With a team of nearly 150 scattered between the Boulder headquarters and a handful of satellite offices around the globe, Barnett says he can start “acting more like a CEO.”

“I’ve been down in the trenches for so long,” he says. “Now, I can talk about vision, product, marketing, at a high-level. I can see the forest, instead of swinging around on trees.”

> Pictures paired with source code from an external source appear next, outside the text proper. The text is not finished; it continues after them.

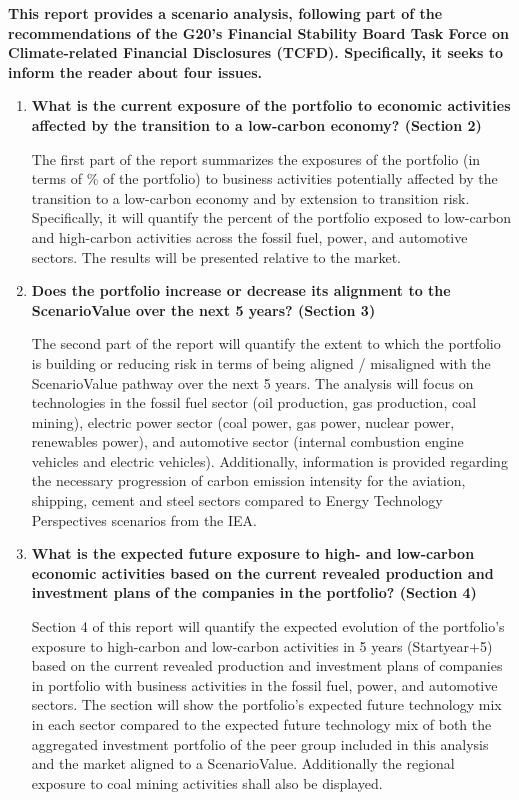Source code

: \documentclass[10pt,table,a4]{article}\usepackage[]{graphicx}\usepackage[]{color}
\begin{document}
	\begin{multicols}{2}
		
		\textbf{This report provides a scenario analysis, following part of the recommendations of the G20's Financial Stability Board Task Force on Climate-related Financial Disclosures (TCFD). Specifically, it seeks to inform the reader about four issues.}
		
		\begin{enumerate}
			\item{\textbf{What is the current exposure of the portfolio to economic activities affected by the transition to a low-carbon economy? (Section 2) }
			}
			
			The first part of the report summarizes the exposures of the portfolio (in terms of \% of the portfolio) to business activities potentially affected by the transition to a low-carbon economy and by extension to transition risk. Specifically, it will quantify the percent of the portfolio exposed to low-carbon and high-carbon activities across the fossil fuel, power, and automotive sectors. The results will be presented relative to the market.
			
			\item{\textbf{Does the portfolio increase or decrease its alignment to the ScenarioValue over the next 5 years? (Section 3)}
			}
			
			The second part of the report will quantify the extent to which the portfolio is building or reducing risk in terms of being aligned / misaligned with the ScenarioValue pathway over the next 5 years. The analysis will focus on technologies in the fossil fuel sector (oil production, gas production, coal mining), electric power sector (coal power, gas power, nuclear power, renewables power), and automotive sector (internal combustion engine vehicles and electric vehicles). Additionally, information is provided regarding the necessary progression of carbon emission intensity for the aviation, shipping, cement and steel sectors compared to Energy Technology Perspectives scenarios from the IEA. 
			
			\item{\textbf{What is the expected future exposure to high- and low-carbon economic activities based on the current revealed production and investment plans of the companies in the portfolio? (Section 4)}
			}
			
			Section 4 of this report will quantify the expected evolution of the portfolio's exposure to high-carbon and low-carbon activities in 5 years (Startyear+5) based on the current revealed production and investment plans of companies in portfolio with business activities in the fossil fuel, power, and automotive sectors. The section will show the portfolio's expected future technology mix in each sector compared to the expected future technology mix of both the aggregated investment portfolio of the peer group included in this analysis and the market aligned to a ScenarioValue. Additionally the regional exposure to coal mining activities shall also be displayed. 
			

\end{enumerate}
\end{multicols}
\end{document}
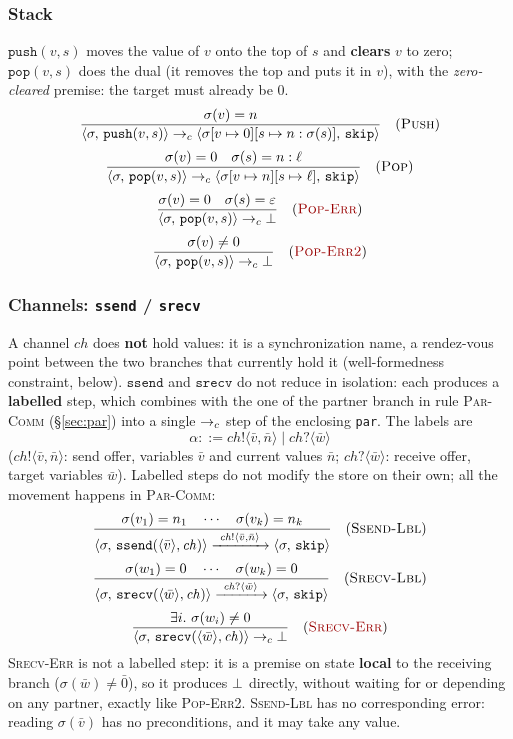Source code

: \subsubsection{Stack}
\label{sec:stack}
$\mathtt{push}(v,s)$ moves the value of $v$ onto the top of $s$ and \textbf{clears} $v$ to zero;
$\mathtt{pop}(v,s)$ does the dual (it removes the top and puts it in $v$), with the
\emph{zero-cleared} premise: the target must already be $0$.
\[
\dfrac{\sigma(v) = n}
      {\cfg{\mathtt{push}(v,s)}{\sigma} \toc \cfg{\mathtt{skip}}{\upd{\upd{\sigma}{v}{0}}{s}{n : \sigma(s)}}} \rname{Push}
\]
\[
\dfrac{\sigma(v) = 0 \quad \sigma(s) = n : \ell}
      {\cfg{\mathtt{pop}(v,s)}{\sigma} \toc \cfg{\mathtt{skip}}{\upd{\upd{\sigma}{v}{n}}{s}{\ell}}} \rname{Pop}
\]
\[
\dfrac{\sigma(v) = 0 \quad \sigma(s) = \varepsilon}
      {\cfg{\mathtt{pop}(v,s)}{\sigma} \toc \err} \rnameerr{Pop-Err}
\]
\[
\dfrac{\sigma(v) \neq 0}
      {\cfg{\mathtt{pop}(v,s)}{\sigma} \toc \err} \rnameerr{Pop-Err2}
\]

\subsubsection{Channels: \texttt{ssend} / \texttt{srecv}}
\label{sec:chan}
A channel $\mathit{ch}$ does \textbf{not} hold values: it is a synchronization
name, a rendez-vous point between the two branches that currently hold it
(well-formedness constraint, below). $\mathtt{ssend}$ and
$\mathtt{srecv}$ do not reduce in isolation: each produces a
\textbf{labelled} step, which combines with the one of the partner branch in
rule \textsc{Par-Comm} (\S\ref{sec:par}) into a single $\toc$ step of the
enclosing \texttt{par}. The labels are
\[
\alpha ::= \mathit{ch}!\langle \bar v,\bar n\rangle \mid \mathit{ch}?\langle \bar w\rangle
\]
($\mathit{ch}!\langle \bar v,\bar n\rangle$: send offer, variables
$\bar v$ and current values $\bar n$; $\mathit{ch}?\langle \bar w\rangle$:
receive offer, target variables $\bar w$). Labelled steps do not
modify the store on their own; all the movement happens in
\textsc{Par-Comm}:
\[
\dfrac{\sigma(v_1) = n_1 \quad \cdots \quad \sigma(v_k) = n_k}
      {\cfg{\mathtt{ssend}(\langle \bar v \rangle, \mathit{ch})}{\sigma}
       \xrightarrow{\ \mathit{ch}!\langle \bar v,\bar n\rangle\ } \cfg{\mathtt{skip}}{\sigma}} \rname{Ssend-Lbl}
\]
\[
\dfrac{\sigma(w_1) = 0 \quad \cdots \quad \sigma(w_k) = 0}
      {\cfg{\mathtt{srecv}(\langle \bar w \rangle, \mathit{ch})}{\sigma}
       \xrightarrow{\ \mathit{ch}?\langle \bar w\rangle\ } \cfg{\mathtt{skip}}{\sigma}} \rname{Srecv-Lbl}
\]
\[
\dfrac{\exists i.\ \sigma(w_i) \neq 0}
      {\cfg{\mathtt{srecv}(\langle \bar w \rangle, \mathit{ch})}{\sigma} \toc \err} \rnameerr{Srecv-Err}
\]
\textcolor{red!60!black}{\textsc{Srecv-Err}} is not a labelled step: it is a premise on state
\textbf{local} to the receiving branch ($\sigma(\bar w) \neq \bar 0$), so it
produces $\err$ directly, without
waiting for or depending on any partner, exactly like
\textcolor{red!60!black}{\textsc{Pop-Err2}}. \textsc{Ssend-Lbl} has no corresponding error:
reading $\sigma(\bar v)$ has no preconditions, and it may take any value.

For its future, Barnett sees the product as a platform. He likes the notion of “attachables” as a new category under the umbrella of wearables, dreaming up examples such as speakers, batteries and breathalyzers that could integrate with the phone’s hardware and software. The company recently released a car vent mount, and a wallet is slated for unveiling later in the year, as well as a variety of new styles and materials, from extensions of the Swarovski crystal collection to leathers, metals and faux snake skin – Barnett is a vegetarian and supporter of animal welfare initiatives.

Barnett says he believes his entrepreneurial accomplishments stem from his ability to remain calm amid chaos. “I’m a robot,” he says. “Ask my wife: I’m not one to stress easily.”

“Dave has always been someone I admire,” Zakin says. “He’s always been an entrepreneur. His purebrain power combined with the fact that he’s a good person – kind, ethical and fair. He uses his critical thinking to solve complex challenges. I think that’s his greatest strength.”

Again, we ask Barnett, are entrepreneurs born or made?

“Born,”

he says, without pause or further explanation.